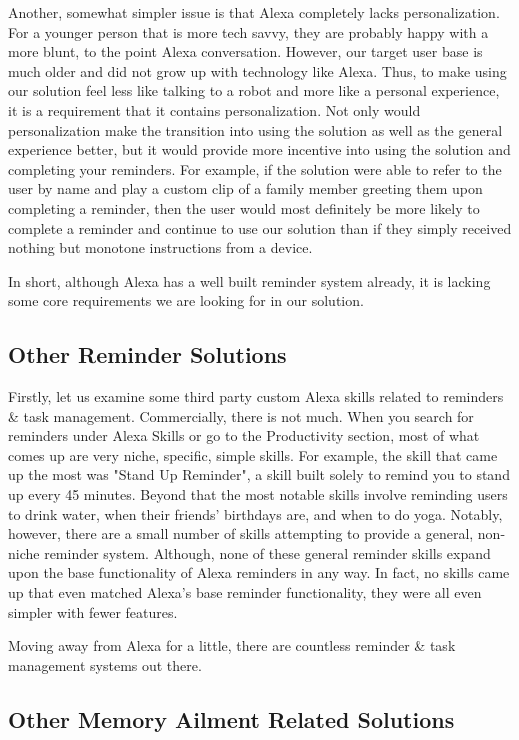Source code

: \documentclass[11pt, oneside]{article}
\begin{document}
Another, somewhat simpler issue is that Alexa completely lacks personalization. 
For a younger person that is more tech savvy, they are probably happy with a more blunt, to the point Alexa conversation. 
However, our target user base is much older and did not grow up with technology like Alexa. 
Thus, to make using our solution feel less like talking to a robot and more like a personal experience, it is a requirement that it contains personalization. 
Not only would personalization make the transition into using the solution as well as the general experience better, but it would provide more incentive into using the solution and completing your reminders. 
For example, if the solution were able to refer to the user by name and play a custom clip of a family member greeting them upon completing a reminder, then the user would most definitely be more likely to complete a reminder and continue to use our solution than if they simply received nothing but monotone instructions from a device. 

In short, although Alexa has a well built reminder system already, it is lacking some core requirements we are looking for in our solution. 

\subsection{Other Reminder Solutions}

Firstly, let us examine some third party custom Alexa skills related to reminders \& task management. 
Commercially, there is not much. 
When you search for reminders under Alexa Skills or go to the Productivity section, most of what comes up are very niche, specific, simple skills. 
For example, the skill that came up the most was "Stand Up Reminder", a skill built solely to remind you to stand up every 45 minutes. 
Beyond that the most notable skills involve reminding users to drink water, when their friends' birthdays are, and when to do yoga. 
Notably, however, there are a small number of skills attempting to provide a general, non-niche reminder system. 
Although, none of these general reminder skills expand upon the base functionality of Alexa reminders in any way. 
In fact, no skills came up that even matched Alexa's base reminder functionality, they were all even simpler with fewer features. 

Moving away from Alexa for a little, there are countless reminder \& task management systems out there. 

\subsection{Other Memory Ailment Related Solutions}
\end{document}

=-=-=

ASSIGNED TASK
Show every line in the entries where the string "provide" occurs.

RESULT OF THIS EXERCISE
Not only would personalization make the transition into using the solution as well as the general experience better, but it would provide more incentive into using the solution and completing your reminders. 
Notably, however, there are a small number of skills attempting to provide a general, non-niche reminder system. 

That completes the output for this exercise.